### Task details
Nothing but the records, repeated word for word and free of pictures, belongs in the answer.

*** Data supplied ***

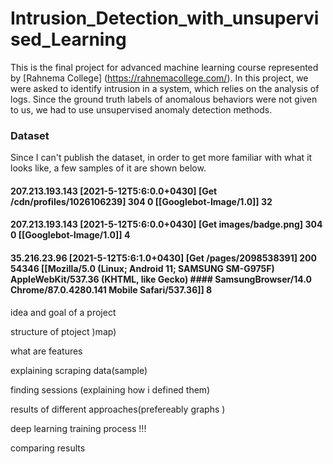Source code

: # Intrusion_Detection_with_unsupervised_Learning

This is the final project for advanced machine learning course represented by [Rahnema College] (https://rahnemacollege.com/). In this project, we were asked to identify intrusion in a system, which relies on the analysis of logs. Since the ground truth labels of anomalous behaviors were not given to us, we had to use unsupervised anomaly detection methods.

### Dataset
Since I can't publish the dataset, in order to get more familiar with what it looks like, a few samples of it are shown below.

#### 207.213.193.143 [2021-5-12T5:6:0.0+0430] [Get /cdn/profiles/1026106239] 304 0 [[Googlebot-Image/1.0]] 32
#### 207.213.193.143 [2021-5-12T5:6:0.0+0430] [Get images/badge.png] 304 0 [[Googlebot-Image/1.0]] 4
#### 35.216.23.96 [2021-5-12T5:6:1.0+0430] [Get /pages/2098538391] 200 54346 [[Mozilla/5.0 (Linux; Android 11; SAMSUNG SM-G975F) AppleWebKit/537.36 (KHTML, like Gecko) #### SamsungBrowser/14.0 Chrome/87.0.4280.141 Mobile Safari/537.36]] 8




idea and goal of a project 

structure of ptoject )map)

what are features

explaining scraping data(sample)

finding sessions (explaining how i defined them)

results of different approaches(prefereably graphs )

deep learning training process !!!

comparing results



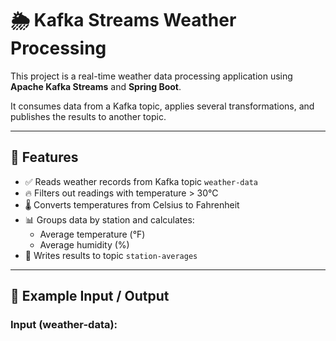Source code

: # 🌦️ Kafka Streams Weather Processing

This project is a real-time weather data processing application using **Apache Kafka Streams** and **Spring Boot**.

It consumes data from a Kafka topic, applies several transformations, and publishes the results to another topic.

---

## 📌 Features

- ✅ Reads weather records from Kafka topic `weather-data`
- 🔥 Filters out readings with temperature > 30°C
- 🌡️ Converts temperatures from Celsius to Fahrenheit
- 📊 Groups data by station and calculates:
    - Average temperature (°F)
    - Average humidity (%)
- 🚀 Writes results to topic `station-averages`

---

## 🧪 Example Input / Output

### Input (weather-data):
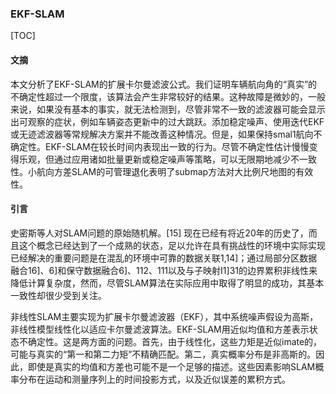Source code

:### EKF-SLAM

[TOC]

#### 文摘

本文分析了EKF-SLAM的扩展卡尔曼滤波公式。我们证明车辆航向角的“真实”的不确定性超过一个限度，该算法会产生非常较好的结果。这种故障是微妙的，一般来说，如果没有基本的事实，就无法检测到，尽管非常不一致的滤波器可能会显示出可观察的症状，例如车辆姿态更新中的过大跳跃。添加稳定噪声、使用迭代EKF或无迹滤波器等常规解决方案并不能改善这种情况。但是，如果保持smal1航向不确定性。EKF-SLAM在较长时间内表现出一致的行为。尽管不确定性估计慢慢变得乐观，但通过应用诸如批量更新或稳定噪声等策略，可以无限期地减少不一致性。小航向方差SLAM的可管理退化表明了submap方法对大比例尺地图的有效性。

#### 引言

史密斯等人对SLAM问题的原始随机解。[15] 现在已经有将近20年的历史了，而且这个概念已经达到了一个成熟的状态，足以允许在具有挑战性的环境中实际实现已经解决的重要问题是在混乱的环境中可靠的数据关联1,14]；通过局部分区数据融合16]、6]和保守数据融合6]、112、111以及与子映射I1]31的边界累积非线性来降低计算复杂度，然而，尽管SLAM算法在实际应用中取得了明显的成功，其基本一致性却很少受到关注。

非线性SLAM主要实现为扩展卡尔曼滤波器（EKF），其中系统噪声假设为高斯，非线性模型线性化以适应卡尔曼滤波算法。EKF-SLAM用近似均值和方差表示状态不确定性。这是两方面的问题。首先，由于线性化，这些力矩是近似imate的，可能与真实的“第一和第二力矩”不精确匹配。第二，真实概率分布是非高斯的。因此，即使是真实的均值和方差也可能不是一个足够的描述。这些因素影响SLAM概率分布在运动和测量序列上的时间投影方式，以及近似误差的累积方式。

***

### Written answer
Source code

: # Intrusion_Detection_with_unsupervised_Learning

This is the final project for advanced machine learning course represented by [Rahnema College] (https://rahnemacollege.com/). In this project, we were asked to identify intrusion in a system, which relies on the analysis of logs. Since the ground truth labels of anomalous behaviors were not given to us, we had to use unsupervised anomaly detection methods.

### Dataset
Since I can't publish the dataset, in order to get more familiar with what it looks like, a few samples of it are shown below.

#### 207.213.193.143 [2021-5-12T5:6:0.0+0430] [Get /cdn/profiles/1026106239] 304 0 [[Googlebot-Image/1.0]] 32
#### 207.213.193.143 [2021-5-12T5:6:0.0+0430] [Get images/badge.png] 304 0 [[Googlebot-Image/1.0]] 4
#### 35.216.23.96 [2021-5-12T5:6:1.0+0430] [Get /pages/2098538391] 200 54346 [[Mozilla/5.0 (Linux; Android 11; SAMSUNG SM-G975F) AppleWebKit/537.36 (KHTML, like Gecko) #### SamsungBrowser/14.0 Chrome/87.0.4280.141 Mobile Safari/537.36]] 8




idea and goal of a project 

structure of ptoject )map)

what are features

explaining scraping data(sample)

finding sessions (explaining how i defined them)

results of different approaches(prefereably graphs )

deep learning training process !!!

comparing results



Source code

: # 🌦️ Kafka Streams Weather Processing

This project is a real-time weather data processing application using **Apache Kafka Streams** and **Spring Boot**.

It consumes data from a Kafka topic, applies several transformations, and publishes the results to another topic.

---

## 📌 Features

- ✅ Reads weather records from Kafka topic `weather-data`
- 🔥 Filters out readings with temperature > 30°C
- 🌡️ Converts temperatures from Celsius to Fahrenheit
- 📊 Groups data by station and calculates:
    - Average temperature (°F)
    - Average humidity (%)
- 🚀 Writes results to topic `station-averages`

---

## 🧪 Example Input / Output

### Input (weather-data):
Source code

:### EKF-SLAM

[TOC]

#### 文摘

本文分析了EKF-SLAM的扩展卡尔曼滤波公式。我们证明车辆航向角的“真实”的不确定性超过一个限度，该算法会产生非常较好的结果。这种故障是微妙的，一般来说，如果没有基本的事实，就无法检测到，尽管非常不一致的滤波器可能会显示出可观察的症状，例如车辆姿态更新中的过大跳跃。添加稳定噪声、使用迭代EKF或无迹滤波器等常规解决方案并不能改善这种情况。但是，如果保持smal1航向不确定性。EKF-SLAM在较长时间内表现出一致的行为。尽管不确定性估计慢慢变得乐观，但通过应用诸如批量更新或稳定噪声等策略，可以无限期地减少不一致性。小航向方差SLAM的可管理退化表明了submap方法对大比例尺地图的有效性。

#### 引言

史密斯等人对SLAM问题的原始随机解。[15] 现在已经有将近20年的历史了，而且这个概念已经达到了一个成熟的状态，足以允许在具有挑战性的环境中实际实现已经解决的重要问题是在混乱的环境中可靠的数据关联1,14]；通过局部分区数据融合16]、6]和保守数据融合6]、112、111以及与子映射I1]31的边界累积非线性来降低计算复杂度，然而，尽管SLAM算法在实际应用中取得了明显的成功，其基本一致性却很少受到关注。

非线性SLAM主要实现为扩展卡尔曼滤波器（EKF），其中系统噪声假设为高斯，非线性模型线性化以适应卡尔曼滤波算法。EKF-SLAM用近似均值和方差表示状态不确定性。这是两方面的问题。首先，由于线性化，这些力矩是近似imate的，可能与真实的“第一和第二力矩”不精确匹配。第二，真实概率分布是非高斯的。因此，即使是真实的均值和方差也可能不是一个足够的描述。这些因素影响SLAM概率分布在运动和测量序列上的时间投影方式，以及近似误差的累积方式。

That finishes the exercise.